I have given a lot of thought about expectations this week. I am not an expert on this topic but I do know how I feel when an expectation isn't met. Is it wrong to have expectations? When we go out to eat we expect to be served a good meal. We expect our spouses to be faithful. Sometimes meals aren't good and spouses fail us in the one major expectation we have for our marriage. I don't think those expectations are wrong but sometimes our expectations are unrealistic or aren't verbalized.
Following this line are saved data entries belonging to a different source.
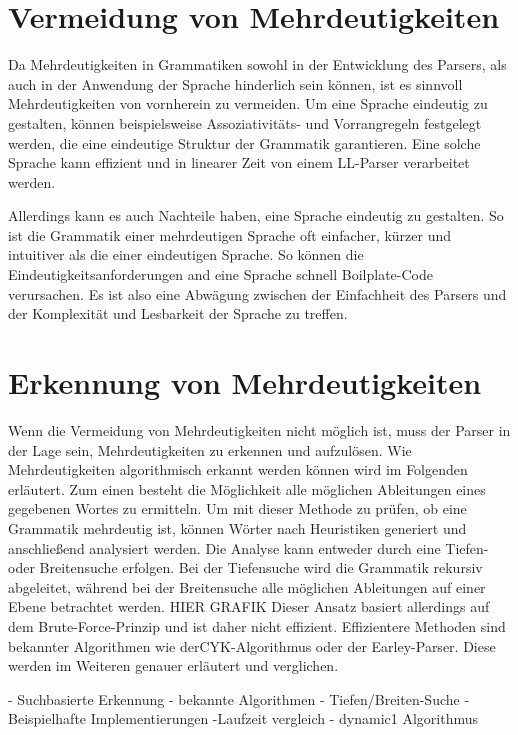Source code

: \documentclass[runningheads]{llncs}
\begin{document}
	\section{Vermeidung von Mehrdeutigkeiten}

	Da Mehrdeutigkeiten in Grammatiken sowohl in der Entwicklung des Parsers,
	als auch in der Anwendung der Sprache hinderlich sein können,
	ist es sinnvoll Mehrdeutigkeiten von vornherein zu vermeiden.
	Um eine Sprache eindeutig zu gestalten,
	können beispielsweise Assoziativitäts- und Vorrangregeln festgelegt werden,
	die eine eindeutige Struktur der Grammatik garantieren. \cite{wharton1976}
	Eine solche Sprache kann effizient und in linearer Zeit von einem LL-Parser verarbeitet werden.

	Allerdings kann es auch Nachteile haben, eine Sprache eindeutig zu gestalten.
	So ist die Grammatik einer mehrdeutigen Sprache oft einfacher, kürzer und intuitiver als die einer eindeutigen Sprache.
	So können die Eindeutigkeitsanforderungen and eine Sprache schnell Boilplate-Code verursachen.
	Es ist also eine Abwägung zwischen der Einfachheit des Parsers und der Komplexität und Lesbarkeit der Sprache zu treffen.


	\section{Erkennung von Mehrdeutigkeiten}

	Wenn die Vermeidung von Mehrdeutigkeiten nicht möglich ist,
	muss der Parser in der Lage sein, Mehrdeutigkeiten zu erkennen und aufzulösen.
	Wie Mehrdeutigkeiten algorithmisch erkannt werden können wird im Folgenden erläutert.
	Zum einen besteht die Möglichkeit alle möglichen Ableitungen eines gegebenen Wortes zu ermitteln.
	Um mit dieser Methode zu prüfen, ob eine Grammatik mehrdeutig ist,
	können Wörter nach Heuristiken generiert und anschließend analysiert werden.
	Die Analyse kann entweder durch eine Tiefen- oder Breitensuche erfolgen.
	Bei der Tiefensuche wird die Grammatik rekursiv abgeleitet,
	während bei der Breitensuche alle möglichen Ableitungen auf einer Ebene betrachtet werden.
	HIER GRAFIK
	Dieser Ansatz basiert allerdings auf dem Brute-Force-Prinzip und ist daher nicht effizient.
	Effizientere Methoden sind bekannter Algorithmen wie derCYK-Algorithmus oder der Earley-Parser.
	Diese werden im Weiteren genauer erläutert und verglichen.

	- Suchbasierte Erkennung
	- bekannte Algorithmen
	- Tiefen/Breiten-Suche
	- Beispielhafte Implementierungen
	-Laufzeit vergleich
	- dynamic1 Algorithmus
\end{document}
On Wednesday morning my husband and I headed to our favorite beach spot. It was his only day off for the week and the kids were busy with activities. What started out as a beautiful morning enjoying each other turned into an ugly disagreement in the car ride home. As we were headed out for our fun day, I mentioned that I was pondering the subject of expectations and how disappointed I get when I approach certain things with unrealistic expectations. I ask him a couple of questions to get his view point. It was a great time of meaningful discussion. We talked about how disappointing it would be if it rained while we were at the beach but that it wouldn't crush us because we were spending time together and besides this is Florida, it's summer, and showers are in the daily forecast. I finished the conversation with, "I'm much better off if I live my day without those types of expectations." I wish I had taken my own advice that day. The day ended and I felt crushed, not because of the actual storm that blew in, but because of the storm of expectations I allowed to control my emotions and my ability to truly experience a fun day with my spouse.
I will spare you all the ugly details but before I knew what happened, I started this thought pattern in my head about how I wanted him to act. Rather than verbalizing my desires, I allowed myself to stew in my emotions. I think you know what happened next. I felt disappointed. I masked my disappointment for as long as I could then an unpleasant scene unfolded on the ride home.
This situation gave me a fresh reminder that I'm still on the road of recovery. So, I give myself a little slack because I haven't mastered the art of authentic living. I apologized to my husband and pray God will help me remember how to handle these emotions in the future.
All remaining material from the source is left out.